[Provided entries Boundary: Start]

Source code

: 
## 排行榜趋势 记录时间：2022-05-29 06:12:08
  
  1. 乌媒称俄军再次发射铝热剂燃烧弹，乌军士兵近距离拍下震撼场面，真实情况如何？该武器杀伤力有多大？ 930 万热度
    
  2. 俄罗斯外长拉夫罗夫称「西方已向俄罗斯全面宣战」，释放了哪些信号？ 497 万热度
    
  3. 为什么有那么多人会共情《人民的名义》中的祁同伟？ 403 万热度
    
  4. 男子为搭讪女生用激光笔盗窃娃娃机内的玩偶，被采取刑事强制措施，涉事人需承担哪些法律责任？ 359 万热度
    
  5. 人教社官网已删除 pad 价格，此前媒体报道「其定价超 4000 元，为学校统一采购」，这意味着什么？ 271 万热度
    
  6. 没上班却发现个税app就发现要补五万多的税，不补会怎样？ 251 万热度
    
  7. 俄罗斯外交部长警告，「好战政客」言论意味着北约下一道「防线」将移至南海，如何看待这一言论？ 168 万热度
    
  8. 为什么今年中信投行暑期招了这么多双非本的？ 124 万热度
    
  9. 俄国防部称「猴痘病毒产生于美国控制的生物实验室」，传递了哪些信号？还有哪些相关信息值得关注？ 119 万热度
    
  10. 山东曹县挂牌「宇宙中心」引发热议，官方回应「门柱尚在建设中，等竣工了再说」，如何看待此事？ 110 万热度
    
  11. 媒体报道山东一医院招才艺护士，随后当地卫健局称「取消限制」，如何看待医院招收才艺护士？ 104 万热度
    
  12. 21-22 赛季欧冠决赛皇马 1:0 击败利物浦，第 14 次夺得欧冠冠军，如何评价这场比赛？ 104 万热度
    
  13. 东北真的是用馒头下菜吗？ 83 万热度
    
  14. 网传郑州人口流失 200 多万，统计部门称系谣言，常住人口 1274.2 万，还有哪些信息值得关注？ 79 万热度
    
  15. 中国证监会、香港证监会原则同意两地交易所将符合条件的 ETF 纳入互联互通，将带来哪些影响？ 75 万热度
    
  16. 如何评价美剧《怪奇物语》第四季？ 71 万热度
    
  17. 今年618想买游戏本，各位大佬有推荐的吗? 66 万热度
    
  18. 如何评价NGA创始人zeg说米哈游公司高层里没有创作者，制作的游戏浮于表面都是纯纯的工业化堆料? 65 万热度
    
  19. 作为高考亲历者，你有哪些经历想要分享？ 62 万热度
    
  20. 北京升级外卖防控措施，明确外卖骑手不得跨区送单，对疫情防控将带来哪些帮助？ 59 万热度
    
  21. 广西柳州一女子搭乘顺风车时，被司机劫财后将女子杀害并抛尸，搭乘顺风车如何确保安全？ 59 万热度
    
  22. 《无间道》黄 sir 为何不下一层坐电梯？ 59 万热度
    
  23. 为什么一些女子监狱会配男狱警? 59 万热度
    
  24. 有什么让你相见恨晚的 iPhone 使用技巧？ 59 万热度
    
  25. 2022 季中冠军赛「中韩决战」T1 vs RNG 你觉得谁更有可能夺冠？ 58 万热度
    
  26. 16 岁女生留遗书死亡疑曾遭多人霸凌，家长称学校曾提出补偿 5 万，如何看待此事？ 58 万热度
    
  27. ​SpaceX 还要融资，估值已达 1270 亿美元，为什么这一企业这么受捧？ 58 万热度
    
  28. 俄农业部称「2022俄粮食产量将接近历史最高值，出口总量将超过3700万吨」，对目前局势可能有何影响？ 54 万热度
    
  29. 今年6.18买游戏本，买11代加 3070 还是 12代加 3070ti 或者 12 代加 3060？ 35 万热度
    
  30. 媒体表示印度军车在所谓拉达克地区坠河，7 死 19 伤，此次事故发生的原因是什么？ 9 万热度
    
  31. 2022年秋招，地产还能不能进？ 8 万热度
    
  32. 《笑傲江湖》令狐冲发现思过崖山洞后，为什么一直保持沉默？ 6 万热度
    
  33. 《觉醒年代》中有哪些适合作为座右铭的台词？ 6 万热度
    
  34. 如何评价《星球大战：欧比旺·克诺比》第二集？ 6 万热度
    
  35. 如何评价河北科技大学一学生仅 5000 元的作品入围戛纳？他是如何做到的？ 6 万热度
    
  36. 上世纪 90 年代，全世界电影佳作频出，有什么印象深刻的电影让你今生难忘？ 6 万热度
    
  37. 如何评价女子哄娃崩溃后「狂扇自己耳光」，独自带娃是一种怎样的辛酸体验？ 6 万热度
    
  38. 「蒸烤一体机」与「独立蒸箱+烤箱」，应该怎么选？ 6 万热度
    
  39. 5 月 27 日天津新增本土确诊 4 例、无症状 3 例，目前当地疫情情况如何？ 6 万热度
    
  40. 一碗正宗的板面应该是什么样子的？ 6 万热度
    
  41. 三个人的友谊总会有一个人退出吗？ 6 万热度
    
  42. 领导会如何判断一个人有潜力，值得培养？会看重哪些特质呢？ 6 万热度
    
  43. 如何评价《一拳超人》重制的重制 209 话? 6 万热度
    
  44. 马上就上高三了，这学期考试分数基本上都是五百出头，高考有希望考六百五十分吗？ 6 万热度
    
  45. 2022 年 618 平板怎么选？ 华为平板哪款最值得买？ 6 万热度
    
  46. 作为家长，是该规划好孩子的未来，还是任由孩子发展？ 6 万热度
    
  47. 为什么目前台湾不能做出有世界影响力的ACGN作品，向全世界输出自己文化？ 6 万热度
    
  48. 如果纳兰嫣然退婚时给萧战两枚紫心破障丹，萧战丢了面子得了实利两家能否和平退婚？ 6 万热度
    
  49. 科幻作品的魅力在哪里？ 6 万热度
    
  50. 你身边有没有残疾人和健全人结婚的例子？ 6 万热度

[Provided entries Boundary: End]

Goal of the exercise: Write the entries out again in full, exactly as they appear above.

The answer:
Source code

: 
## 排行榜趋势 记录时间：2022-05-29 06:12:08
  
  1. 乌媒称俄军再次发射铝热剂燃烧弹，乌军士兵近距离拍下震撼场面，真实情况如何？该武器杀伤力有多大？ 930 万热度
    
  2. 俄罗斯外长拉夫罗夫称「西方已向俄罗斯全面宣战」，释放了哪些信号？ 497 万热度
    
  3. 为什么有那么多人会共情《人民的名义》中的祁同伟？ 403 万热度
    
  4. 男子为搭讪女生用激光笔盗窃娃娃机内的玩偶，被采取刑事强制措施，涉事人需承担哪些法律责任？ 359 万热度
    
  5. 人教社官网已删除 pad 价格，此前媒体报道「其定价超 4000 元，为学校统一采购」，这意味着什么？ 271 万热度
    
  6. 没上班却发现个税app就发现要补五万多的税，不补会怎样？ 251 万热度
    
  7. 俄罗斯外交部长警告，「好战政客」言论意味着北约下一道「防线」将移至南海，如何看待这一言论？ 168 万热度
    
  8. 为什么今年中信投行暑期招了这么多双非本的？ 124 万热度
    
  9. 俄国防部称「猴痘病毒产生于美国控制的生物实验室」，传递了哪些信号？还有哪些相关信息值得关注？ 119 万热度
    
  10. 山东曹县挂牌「宇宙中心」引发热议，官方回应「门柱尚在建设中，等竣工了再说」，如何看待此事？ 110 万热度
    
  11. 媒体报道山东一医院招才艺护士，随后当地卫健局称「取消限制」，如何看待医院招收才艺护士？ 104 万热度
    
  12. 21-22 赛季欧冠决赛皇马 1:0 击败利物浦，第 14 次夺得欧冠冠军，如何评价这场比赛？ 104 万热度
    
  13. 东北真的是用馒头下菜吗？ 83 万热度
    
  14. 网传郑州人口流失 200 多万，统计部门称系谣言，常住人口 1274.2 万，还有哪些信息值得关注？ 79 万热度
    
  15. 中国证监会、香港证监会原则同意两地交易所将符合条件的 ETF 纳入互联互通，将带来哪些影响？ 75 万热度
    
  16. 如何评价美剧《怪奇物语》第四季？ 71 万热度
    
  17. 今年618想买游戏本，各位大佬有推荐的吗? 66 万热度
    
  18. 如何评价NGA创始人zeg说米哈游公司高层里没有创作者，制作的游戏浮于表面都是纯纯的工业化堆料? 65 万热度
    
  19. 作为高考亲历者，你有哪些经历想要分享？ 62 万热度
    
  20. 北京升级外卖防控措施，明确外卖骑手不得跨区送单，对疫情防控将带来哪些帮助？ 59 万热度
    
  21. 广西柳州一女子搭乘顺风车时，被司机劫财后将女子杀害并抛尸，搭乘顺风车如何确保安全？ 59 万热度
    
  22. 《无间道》黄 sir 为何不下一层坐电梯？ 59 万热度
    
  23. 为什么一些女子监狱会配男狱警? 59 万热度
    
  24. 有什么让你相见恨晚的 iPhone 使用技巧？ 59 万热度
    
  25. 2022 季中冠军赛「中韩决战」T1 vs RNG 你觉得谁更有可能夺冠？ 58 万热度
    
  26. 16 岁女生留遗书死亡疑曾遭多人霸凌，家长称学校曾提出补偿 5 万，如何看待此事？ 58 万热度
    
  27. ​SpaceX 还要融资，估值已达 1270 亿美元，为什么这一企业这么受捧？ 58 万热度
    
  28. 俄农业部称「2022俄粮食产量将接近历史最高值，出口总量将超过3700万吨」，对目前局势可能有何影响？ 54 万热度
    
  29. 今年6.18买游戏本，买11代加 3070 还是 12代加 3070ti 或者 12 代加 3060？ 35 万热度
    
  30. 媒体表示印度军车在所谓拉达克地区坠河，7 死 19 伤，此次事故发生的原因是什么？ 9 万热度
    
  31. 2022年秋招，地产还能不能进？ 8 万热度
    
  32. 《笑傲江湖》令狐冲发现思过崖山洞后，为什么一直保持沉默？ 6 万热度
    
  33. 《觉醒年代》中有哪些适合作为座右铭的台词？ 6 万热度
    
  34. 如何评价《星球大战：欧比旺·克诺比》第二集？ 6 万热度
    
  35. 如何评价河北科技大学一学生仅 5000 元的作品入围戛纳？他是如何做到的？ 6 万热度
    
  36. 上世纪 90 年代，全世界电影佳作频出，有什么印象深刻的电影让你今生难忘？ 6 万热度
    
  37. 如何评价女子哄娃崩溃后「狂扇自己耳光」，独自带娃是一种怎样的辛酸体验？ 6 万热度
    
  38. 「蒸烤一体机」与「独立蒸箱+烤箱」，应该怎么选？ 6 万热度
    
  39. 5 月 27 日天津新增本土确诊 4 例、无症状 3 例，目前当地疫情情况如何？ 6 万热度
    
  40. 一碗正宗的板面应该是什么样子的？ 6 万热度
    
  41. 三个人的友谊总会有一个人退出吗？ 6 万热度
    
  42. 领导会如何判断一个人有潜力，值得培养？会看重哪些特质呢？ 6 万热度
    
  43. 如何评价《一拳超人》重制的重制 209 话? 6 万热度
    
  44. 马上就上高三了，这学期考试分数基本上都是五百出头，高考有希望考六百五十分吗？ 6 万热度
    
  45. 2022 年 618 平板怎么选？ 华为平板哪款最值得买？ 6 万热度
    
  46. 作为家长，是该规划好孩子的未来，还是任由孩子发展？ 6 万热度
    
  47. 为什么目前台湾不能做出有世界影响力的ACGN作品，向全世界输出自己文化？ 6 万热度
    
  48. 如果纳兰嫣然退婚时给萧战两枚紫心破障丹，萧战丢了面子得了实利两家能否和平退婚？ 6 万热度
    
  49. 科幻作品的魅力在哪里？ 6 万热度
    
  50. 你身边有没有残疾人和健全人结婚的例子？ 6 万热度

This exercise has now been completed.